I dare say they missed the real lesson: Friction increases commitment; commitment increases compliance.
In Robert Cialdini's book, Influence, he dedicates a whole chapter to this phenomenon.
The easier you make it to get started, the easier you've made it to quit. They have no skin in the game. People value more the things they've spent money/time/effort to acquire.
So the game is in trying to identify which types of friction will increase commitment enough to overcome a drop in initial participation. It's not an easy line to walk.
> We believe that making people invest time, commit to a trial, and put skin in the game will help you build a more engaged user base. This friction weeds out the people who aren’t serious and creates a sense of urgency. It also forces you to focus on the customers and users that really matter.
I did! I guess you didn't read the rules on HN, though?
That paragraph is exactly what inspired me to comment. It misses the mark. It's not just about weeding out those who aren't serious. And it's not just about increasing engagement. It's about commitment.
You can build commitment by introducing moments of friction. Every hurdle they overcome makes them more committed to their purchase decision. It's NOT about engagement. You can have commitment from someone who isn't engaged.

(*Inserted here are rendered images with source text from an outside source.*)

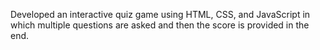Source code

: Developed an interactive quiz game using HTML, CSS, and JavaScript in which multiple questions are asked and then the score is provided in the end.
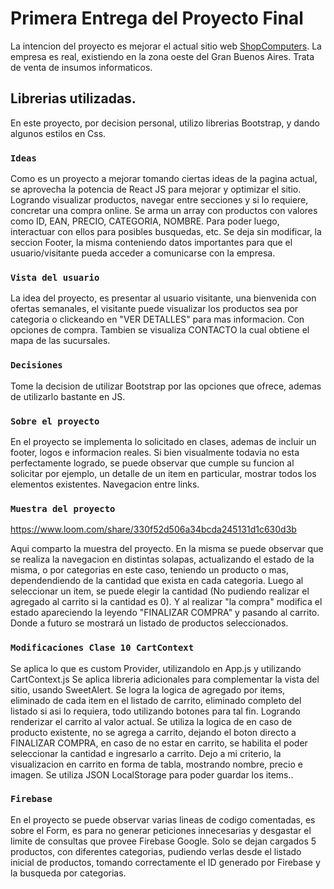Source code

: # Primera Entrega del Proyecto Final

La intencion del proyecto es mejorar el actual sitio web [ShopComputers](http://www.shopcomputers.com.ar/).
La empresa es real, existiendo en la zona oeste del Gran Buenos Aires. Trata de venta de insumos informaticos.

## Librerias utilizadas.

En este proyecto, por decision personal, utilizo librerias Bootstrap, y dando algunos estilos en Css.

### `Ideas`

Como es un proyecto a mejorar tomando ciertas ideas de la pagina actual, se aprovecha la potencia de React JS para mejorar y optimizar el sitio. Logrando visualizar productos, navegar entre secciones y si lo requiere, concretar una compra online.
Se arma un array con productos con valores como ID, EAN, PRECIO, CATEGORIA, NOMBRE. Para poder luego, interactuar con ellos para posibles busquedas, etc.
Se deja sin modificar, la seccion Footer, la misma conteniendo datos importantes para que el usuario/visitante pueda acceder a comunicarse con la empresa.

### `Vista del usuario`

La idea del proyecto, es presentar al usuario visitante, una bienvenida con ofertas semanales, el visitante puede visualizar los productos sea por categoria o clickeando en "VER DETALLES" para mas informacion. Con opciones de compra.
Tambien se visualiza CONTACTO la cual obtiene el mapa de las sucursales.

### `Decisiones`

Tome la decision de utilizar Bootstrap por las opciones que ofrece, ademas de utilizarlo bastante en JS.

### `Sobre el proyecto`

En el proyecto se implementa lo solicitado en clases, ademas de incluir un footer, logos e informacion reales.
Si bien visualmente todavia no esta perfectamente logrado, se puede observar que cumple su funcion al solicitar por ejemplo, un detalle de un item en particular, mostrar todos los elementos existentes. Navegacion entre links.

### `Muestra del proyecto`

https://www.loom.com/share/330f52d506a34bcda245131d1c630d3b

Aqui comparto la muestra del proyecto. En la misma se puede observar que se realiza la navegacion en distintas solapas, actualizando el estado de la misma, o por categorias en este caso, teniendo un producto o mas, dependendiendo de la cantidad que exista en cada categoria.
Luego al seleccionar un item, se puede elegir la cantidad (No pudiendo realizar el agregado al carrito si la cantidad es 0). Y al realizar "la compra" modifica el estado apareciendo la leyendo "FINALIZAR COMPRA" y pasando al carrito. Donde a futuro se mostrará un listado de productos seleccionados.


### `Modificaciones Clase 10 CartContext`

Se aplica lo que es custom Provider, utilizandolo en App.js y utilizando CartContext.js
Se aplica libreria adicionales para complementar la vista del sitio, usando SweetAlert.
Se logra la logica de agregado por items, eliminado de cada item en el listado de carrito, eliminado completo del listado si asi lo requiera, todo utilizando botones para tal fin. Logrando renderizar el carrito al valor actual.
Se utiliza la logica de en caso de producto existente, no se agrega a carrito, dejando el boton directo a FINALIZAR COMPRA, en caso de no estar en carrito, se habilita el poder seleccionar la cantidad e ingresarlo a carrito.
Dejo a mi criterio, la visualizacion en carrito en forma de tabla, mostrando nombre, precio e imagen.
Se utiliza JSON LocalStorage para poder guardar los items..

### ` Firebase `

En el proyecto se puede observar varias lineas de codigo comentadas, es sobre el Form, es para no generar peticiones innecesarias y desgastar el limite de consultas que provee Firebase Google.
Solo se dejan cargados 5 productos, con diferentes categorias, pudiendo verlas desde el listado inicial de productos, tomando correctamente el ID generado por Firebase y la busqueda por categorias.
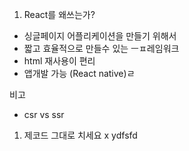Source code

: 1. React를 왜쓰는가?
- 싱글페이지 어플리케이션을 만들기 위해서
- 짧고 효율적으로 만들수 있는 ㅡㅍ레임워크
- html 재사용이 편리
- 앱개발 가능 (React native)ㄹ


비고
- csr vs ssr

1. 제코드 그대로 치세요 x
ydfsfd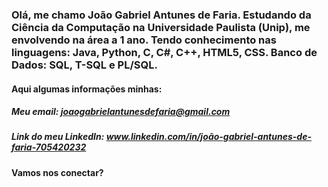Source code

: ### Olá, me chamo João Gabriel Antunes de Faria. Estudando da Ciência da Computação na Universidade Paulista (Unip), me envolvendo na área a 1 ano. Tendo conhecimento nas linguagens: Java, Python, C, C#, C++, HTML5, CSS. Banco de Dados: SQL, T-SQL e PL/SQL.

#### Aqui algumas informações minhas:

##### Meu email: joaogabrielantunesdefaria@gmail.com

##### Link do meu LinkedIn: www.linkedin.com/in/joão-gabriel-antunes-de-faria-705420232

#### Vamos nos conectar? 
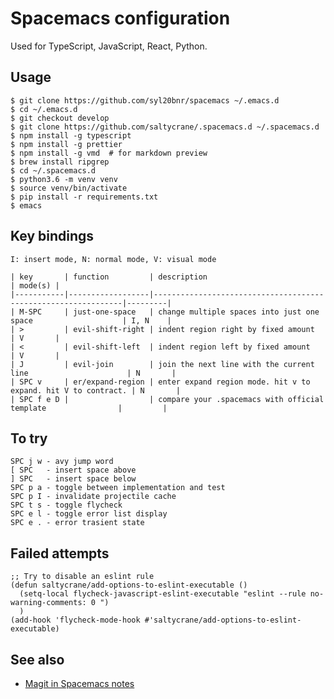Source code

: # Spacemacs configuration

Used for TypeScript, JavaScript, React, Python.

## Usage

    $ git clone https://github.com/syl20bnr/spacemacs ~/.emacs.d
    $ cd ~/.emacs.d
    $ git checkout develop
    $ git clone https://github.com/saltycrane/.spacemacs.d ~/.spacemacs.d
    $ npm install -g typescript
    $ npm install -g prettier
    $ npm install -g vmd  # for markdown preview
    $ brew install ripgrep
    $ cd ~/.spacemacs.d
    $ python3.6 -m venv venv
    $ source venv/bin/activate
    $ pip install -r requirements.txt
    $ emacs

## Key bindings

    I: insert mode, N: normal mode, V: visual mode

    | key       | function         | description                                                   | mode(s) |
    |-----------|------------------|---------------------------------------------------------------|---------|
    | M-SPC     | just-one-space   | change multiple spaces into just one space                    | I, N    |
    | >         | evil-shift-right | indent region right by fixed amount                           | V       |
    | <         | evil-shift-left  | indent region left by fixed amount                            | V       |
    | J         | evil-join        | join the next line with the current line                      | N       |
    | SPC v     | er/expand-region | enter expand region mode. hit v to expand. hit V to contract. | N       |
    | SPC f e D |                  | compare your .spacemacs with official template                |         |

## To try

    SPC j w - avy jump word
    [ SPC   - insert space above
    ] SPC   - insert space below
    SPC p a - toggle between implementation and test
    SPC p I - invalidate projectile cache
    SPC t s - toggle flycheck
    SPC e l - toggle error list display
    SPC e . - error trasient state

## Failed attempts

    ;; Try to disable an eslint rule
    (defun saltycrane/add-options-to-eslint-executable ()
      (setq-local flycheck-javascript-eslint-executable "eslint --rule no-warning-comments: 0 ")
      )
    (add-hook 'flycheck-mode-hook #'saltycrane/add-options-to-eslint-executable)

## See also

- [Magit in Spacemacs notes](https://www.saltycrane.com/blog/2018/11/magit-spacemacs-evil-magit-notes/) 
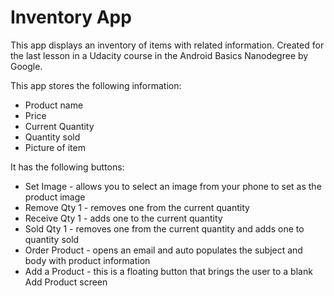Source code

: Inventory App
===================================

This app displays an inventory of items with related information.
Created for the last lesson in a Udacity course in the Android Basics Nanodegree by Google.

This app stores the following information:
- Product name
- Price
- Current Quantity
- Quantity sold
- Picture of item

It has the following buttons:
- Set Image - allows you to select an image from your phone to set as the product image
- Remove Qty 1 - removes one from the current quantity
- Receive Qty 1 - adds one to the current quantity
- Sold Qty 1 - removes one from the current quantity and adds one to quantity sold
- Order Product - opens an email and auto populates the subject and body with product information
- Add a Product - this is a floating button that brings the user to a blank Add Product screen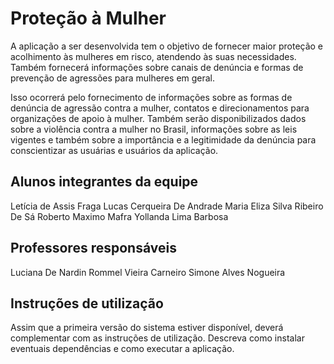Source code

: # Proteção à Mulher

A aplicação a ser desenvolvida tem o objetivo de fornecer maior proteção e acolhimento às mulheres em risco, atendendo às suas necessidades. Também fornecerá informações sobre canais de denúncia e formas de prevenção de agressões para mulheres em geral.

Isso ocorrerá pelo fornecimento de informações sobre as formas de denúncia de agressão contra a mulher, contatos e direcionamentos para organizações de apoio à mulher. Também serão disponibilizados dados sobre a violência contra a mulher no Brasil, informações sobre as leis vigentes e também sobre a importância e a legitimidade da denúncia para conscientizar as usuárias e usuários da aplicação.


## Alunos integrantes da equipe

Letícia de Assis Fraga
Lucas Cerqueira De Andrade
Maria Eliza Silva Ribeiro De Sá
Roberto Maximo Mafra
Yollanda Lima Barbosa

## Professores responsáveis

Luciana De Nardin
Rommel Vieira Carneiro
Simone Alves Nogueira

## Instruções de utilização

Assim que a primeira versão do sistema estiver disponível, deverá complementar com as instruções de utilização. Descreva como instalar eventuais dependências e como executar a aplicação.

They're separate things.
In fact, when selling to enterprises, the person making the purchase decision is probably not the person who will actually use the product. So you need to get them committed to the product too. It's easy for the purchasing department to say: "That free thing you've been using? You can keep using it as long as its free." It's a whole other thing for them to say, "That thing you've been paying for? That you now want to pay 10% more for in order to get more functionality? No, throw it out."
So yes, I read the article and thought about it deeply. Thanks for asking.
It is actually incredibly clever and never thought about it until now. I can relate to so many services I have spent some time curating, managing, triaging, etc ...
It helped me create an emotional connection with the product I am using and certainly will generate an emotion if the service will closed or if they introduce features that break the existing user flow.
Hey HN, Bobby here, ceo of equals (equals.com). In the spirit of being open and sharing learnings with the community, wanted to share one of the riskiest changes I made to our business (almost broke it). There's such a pull in the startup ecosystem to have a free version of your product, to minimize friction in onboarding, to get as many people using your product as possible, and to figure out how to monetize later. I followed that thought process and it almost wrecked our business. Here's a pretty open view into our attempt at freemium, why it didn't work, and what we learned from it. Hope it's helpful and relevant.
Super interesting, thanks for sharing! Two questions:
1. It looks like ARR dropped significantly when the freemium product launched - was that because existing paid customers were downgrading to Free and continuing to use the product?
2. When killing the Free plan, did Equals also go back to a higher touch onboarding for new customers?
How about having a free version that is size-limited? Or did you have that?
I'm wondering why it happened the way you describe? Was the free version perhaps too good?
Or is there simple psychology at play where people perceive something as having more value when they have to pay for it?
If something is given out for free it looks like they are giving it away because they can't find paying customers?
I assume free is good for non-professional customers but those will never pay because they don't REALLY need your product. Professionals know they get what they pay for and are willing to pay it because it will help their business?
Your trajectory looks like the same Trough of Sorrow most startups go through[0].
But nothing in this post tells me that your ARR isn't just a lagging indicator. Of course Freemium isn't going to immediately up your ARR, you said it yourself, "We're also likely to grow ARR slower over the next coming quarters." You better be sure your current ARR isn't a lagging indicator from the virality and adoption built during your freemium period, otherwise you're in for future adoption pain.
Cynically, I think this is post-hoc justification for tightening the belt on the business since a Series B will be much harder to secure these days. With a bonus of content marketing.
Raising prices is difficult, charging when people are used to free is near impossible. Most of your free users were never going to pay anyway so there is no point in having them use your product at all.
Trial periods still seem good to me (as a customer, not provider), the best I have come across offers a 30 day trial BUT those days need not be consecutive, use it one day a week and the trial lasts 30 weeks.
In Robert Cialdini's book, Influence, he dedicates a whole chapter to this phenomenon.
The easier you make it to get started, the easier you've made it to quit. They have no skin in the game. People value more the things they've spent money/time/effort to acquire.
So the game is in trying to identify which types of friction will increase commitment enough to overcome a drop in initial participation. It's not an easy line to walk.